Cinéma Janvier 2025

L’espion de Dieu

(22 janvier 2025)

Réalisateur discret, Todd Komarnicki est plutôt connu comme scénariste (notamment de Sully avec Clint Eastwood), mais il joint ces deux talents pour l’excellent Bonhoeffer (titre original) que nos amis de Saje offrent aujourd’hui sous le titre (déjà utilisé ailleurs) de L’Espion de Dieu. C’est un biopic particulièrement profond et prenant sur le pasteur Dietrich Bonhoeffer (1906-1945), théologien réputé, héros de la résistance au nazisme et martyr.
Si l’on s’étonne qu’un homme d’une telle envergure ait si tardivement intéressé le cinéma, alors que sa vie multiple et éclatante l’appelait, on se réjouit de voir combien l’attente a été fructueuse car le film est à la hauteur de son sujet. Avec de bons acteurs : Jonas Dassler en Bonhoeffer et August Diehl (déjà anti nazi dans Une vie cachée de Malick) dans le rôle de son ami Martin Niemöller ; avec une photographie bellement ombreuse et une réalisation tendue, on avance à la suite de Bonhoeffer dans son chemin d’incroyable courage, soutenu par une réflexion spirituelle dont les dialogues dévoilent l’excellence.
Parce que les élections allemandes à l’époque hitlérienne montrent que la résistance au nazisme fut plus grande dans les Länder catholiques, on méconnaît la lutte de nombre de protestants contre le Führer, notamment « l’Église confessante » où Bonhoeffer s’engagea fortement. Celui-ci finalement, dans un déchirement moral extrême, accepta de participer à un attentat contre Hitler, ce que le film évoque avec un suspense sobre et âpre. Avant la fin en martyr, où le noir et le silence témoignent qu’une chute peut être une apothéose.

Marie

(Netflix)

Belle surprise, le film le plus regardé de Netflix est consacré à la Sainte Vierge ! Marie, de l’Américain D.J. Caruso n’a guère de concurrents car, hormis Marie de Nazareth de Jean Delannoy (1995), la Madone n’est apparue à l’écran que dans des documentaires ou des téléfilms.
Ici, il s’agit de vrai cinéma, hollywoodien, avec grands acteurs, grands décors, grande musique et grands costumes. Pour ces derniers, il s’agit surtout de la cour d’Hérode et des grands prêtres, aux couvre-chefs baroques. Malgré des libertés de scénario prévisibles et les approximations de ses dialogues, Marie s’orne de notes sérieuses historiquement et respectueuses religieusement.
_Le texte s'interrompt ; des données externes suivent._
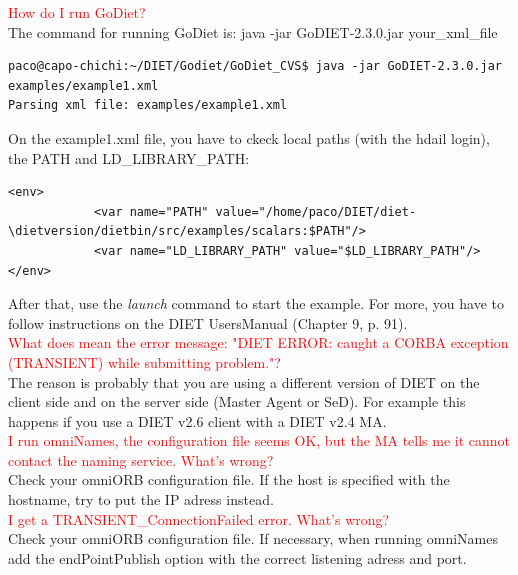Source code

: \documentclass[12pt,a4paper]{book}
\newcommand{\dietversion}{2.5}
\begin{document}
\noindent \textcolor{red}{How do I run GoDiet?}\\
\noindent The command for running GoDiet is: java -jar GoDIET-2.3.0.jar your\_xml\_file
\begin{verbatim}
paco@capo-chichi:~/DIET/Godiet/GoDiet_CVS$ java -jar GoDIET-2.3.0.jar examples/example1.xml
Parsing xml file: examples/example1.xml
\end{verbatim}

\noindent On the example1.xml file, you have to ckeck local paths (with the hdail login), the PATH and LD\_LIBRARY\_PATH:

\begin{verbatim}
<env>
		    <var name="PATH" value="/home/paco/DIET/diet-\dietversion/dietbin/src/examples/scalars:$PATH"/>
		    <var name="LD_LIBRARY_PATH" value="$LD_LIBRARY_PATH"/>
</env>
\end{verbatim}

\noindent After that, use the \textit {launch} command to start the example. For more, you have to follow instructions on the DIET UsersManual (Chapter 9, p. 91).\\


\noindent \textcolor{red}{What does mean the error message: "DIET
  ERROR: caught a CORBA exception (TRANSIENT) while submitting
  problem."?}\\
\noindent The reason is probably that you are using a different
version of DIET on the client side and on the server side (Master Agent or
SeD). For example this happens if you use a DIET v2.6 client with
a DIET v2.4 MA.\\



\noindent \textcolor{red}{I run omniNames, the configuration file
  seems OK, but the MA tells me it cannot contact the naming
  service. What's wrong?}\\
\noindent Check your omniORB configuration file. If the host is
specified with the hostname, try to put the IP adress instead.\\


\noindent \textcolor{red}{I get a TRANSIENT\_ConnectionFailed error.
  What's wrong?}\\
\noindent Check your omniORB configuration file. If necessary, when
running omniNames add the endPointPublish option with the correct
listening adress and port.\\
\end{document}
Le meilleur acteur du film reste sa seule star, Anthony Hopkins, qui fait en Hérode un numéro de méchant si extraordinaire qu’il est plus admirable que haïssable.
Un chapitre est consacré à l’éducation de Marie au Temple, où le scénario glisse une touchante allusion à la charité de Marie. C’est un geste, comme la caméra les aime, plus facile à fixer que les pensées et c’est pourquoi le réalisateur n’est jamais aussi à l’aise que dans les scènes d’action, le massacre des saints innocents ou la fuite en Égypte.